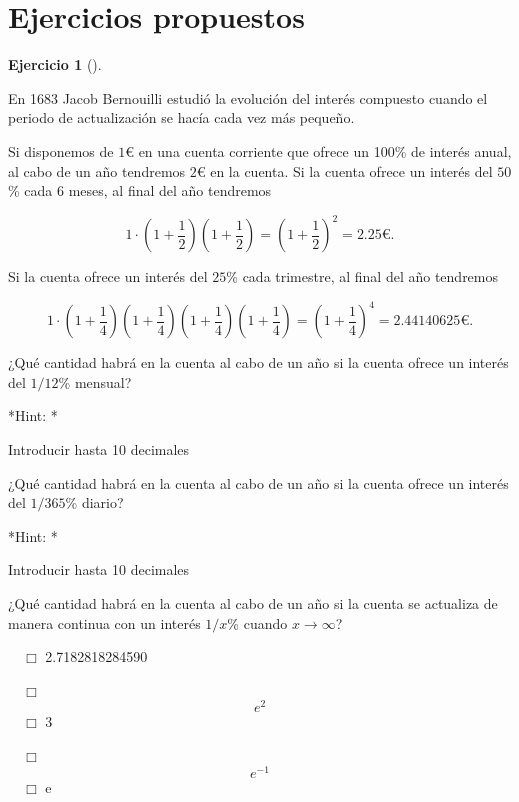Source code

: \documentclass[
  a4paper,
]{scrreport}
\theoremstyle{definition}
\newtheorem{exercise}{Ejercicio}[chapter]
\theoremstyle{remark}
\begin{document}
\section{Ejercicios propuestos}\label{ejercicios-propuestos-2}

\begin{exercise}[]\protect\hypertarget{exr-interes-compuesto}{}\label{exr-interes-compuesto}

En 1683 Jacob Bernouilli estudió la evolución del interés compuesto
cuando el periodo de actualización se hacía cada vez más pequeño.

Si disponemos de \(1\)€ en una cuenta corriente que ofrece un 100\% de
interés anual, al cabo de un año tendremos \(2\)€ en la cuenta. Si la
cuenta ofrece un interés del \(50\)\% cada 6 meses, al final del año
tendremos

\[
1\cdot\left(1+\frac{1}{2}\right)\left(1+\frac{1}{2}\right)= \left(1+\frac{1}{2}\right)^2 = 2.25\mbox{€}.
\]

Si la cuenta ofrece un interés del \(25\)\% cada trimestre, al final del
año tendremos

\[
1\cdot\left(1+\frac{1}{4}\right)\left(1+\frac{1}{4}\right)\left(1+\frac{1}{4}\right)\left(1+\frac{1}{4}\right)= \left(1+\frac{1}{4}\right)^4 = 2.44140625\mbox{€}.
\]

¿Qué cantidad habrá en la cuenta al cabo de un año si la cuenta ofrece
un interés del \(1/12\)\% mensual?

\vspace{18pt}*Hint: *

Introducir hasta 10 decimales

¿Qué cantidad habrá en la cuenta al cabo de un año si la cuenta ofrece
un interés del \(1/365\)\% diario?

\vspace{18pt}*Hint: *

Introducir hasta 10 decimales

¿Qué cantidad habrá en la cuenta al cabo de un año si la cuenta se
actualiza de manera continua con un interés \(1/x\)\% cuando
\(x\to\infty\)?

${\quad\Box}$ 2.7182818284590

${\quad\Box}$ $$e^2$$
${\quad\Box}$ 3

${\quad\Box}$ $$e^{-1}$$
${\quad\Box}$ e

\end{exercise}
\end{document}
____
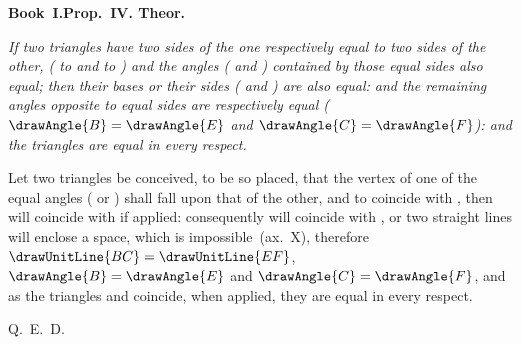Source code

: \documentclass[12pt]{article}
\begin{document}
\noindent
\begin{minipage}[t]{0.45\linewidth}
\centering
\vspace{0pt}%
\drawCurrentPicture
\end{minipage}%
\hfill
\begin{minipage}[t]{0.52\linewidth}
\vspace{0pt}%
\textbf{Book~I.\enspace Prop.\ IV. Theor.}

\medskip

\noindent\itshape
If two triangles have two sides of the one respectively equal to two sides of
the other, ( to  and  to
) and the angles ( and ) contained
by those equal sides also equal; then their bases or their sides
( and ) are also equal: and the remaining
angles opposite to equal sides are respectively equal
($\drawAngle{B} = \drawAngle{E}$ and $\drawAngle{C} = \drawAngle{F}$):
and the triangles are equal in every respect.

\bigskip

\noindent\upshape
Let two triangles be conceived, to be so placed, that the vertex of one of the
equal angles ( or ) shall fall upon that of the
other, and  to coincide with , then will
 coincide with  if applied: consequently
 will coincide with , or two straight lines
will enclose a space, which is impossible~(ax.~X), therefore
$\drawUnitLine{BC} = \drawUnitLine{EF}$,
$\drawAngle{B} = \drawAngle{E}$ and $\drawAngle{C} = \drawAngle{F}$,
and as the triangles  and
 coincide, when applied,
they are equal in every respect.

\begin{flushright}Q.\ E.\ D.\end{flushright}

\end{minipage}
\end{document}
____
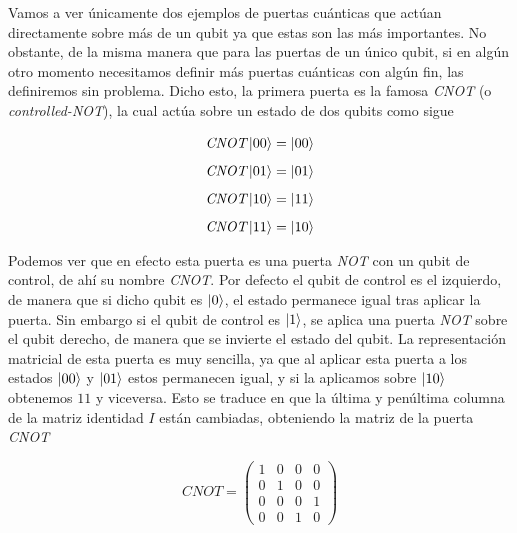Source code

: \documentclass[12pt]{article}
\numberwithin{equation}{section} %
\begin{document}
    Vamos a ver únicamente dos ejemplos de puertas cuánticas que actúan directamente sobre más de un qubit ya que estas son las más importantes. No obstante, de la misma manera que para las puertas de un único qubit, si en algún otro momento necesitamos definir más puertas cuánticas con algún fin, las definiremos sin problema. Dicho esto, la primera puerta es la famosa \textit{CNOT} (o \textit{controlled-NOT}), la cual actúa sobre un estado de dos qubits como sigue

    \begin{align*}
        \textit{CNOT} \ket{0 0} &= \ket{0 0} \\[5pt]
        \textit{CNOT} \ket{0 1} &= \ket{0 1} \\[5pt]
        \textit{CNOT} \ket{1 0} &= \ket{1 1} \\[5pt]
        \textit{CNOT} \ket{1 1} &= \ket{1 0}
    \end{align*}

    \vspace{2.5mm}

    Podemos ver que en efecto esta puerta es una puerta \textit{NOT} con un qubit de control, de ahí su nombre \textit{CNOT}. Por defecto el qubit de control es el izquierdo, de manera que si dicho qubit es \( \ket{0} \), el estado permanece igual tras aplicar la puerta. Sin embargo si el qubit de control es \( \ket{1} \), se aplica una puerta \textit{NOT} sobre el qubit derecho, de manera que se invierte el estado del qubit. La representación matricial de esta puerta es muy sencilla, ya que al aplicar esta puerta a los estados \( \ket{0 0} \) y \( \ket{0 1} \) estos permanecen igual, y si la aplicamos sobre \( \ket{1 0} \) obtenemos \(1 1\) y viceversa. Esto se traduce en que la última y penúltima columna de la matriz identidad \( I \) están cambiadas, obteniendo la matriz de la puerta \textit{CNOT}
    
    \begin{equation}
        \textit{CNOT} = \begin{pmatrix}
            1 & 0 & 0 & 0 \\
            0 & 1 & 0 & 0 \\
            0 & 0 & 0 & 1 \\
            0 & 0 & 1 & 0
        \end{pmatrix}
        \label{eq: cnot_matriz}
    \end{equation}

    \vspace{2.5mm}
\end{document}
____
▶ **Work to complete**: Copy out all lines of the listing above that include "left".

▶ **Answer box**:
1\cdot\left(1+\frac{1}{2}\right)\left(1+\frac{1}{2}\right)= \left(1+\frac{1}{2}\right)^2 = 2.25\mbox{€}.
1\cdot\left(1+\frac{1}{4}\right)\left(1+\frac{1}{4}\right)\left(1+\frac{1}{4}\right)\left(1+\frac{1}{4}\right)= \left(1+\frac{1}{4}\right)^4 = 2.44140625\mbox{€}.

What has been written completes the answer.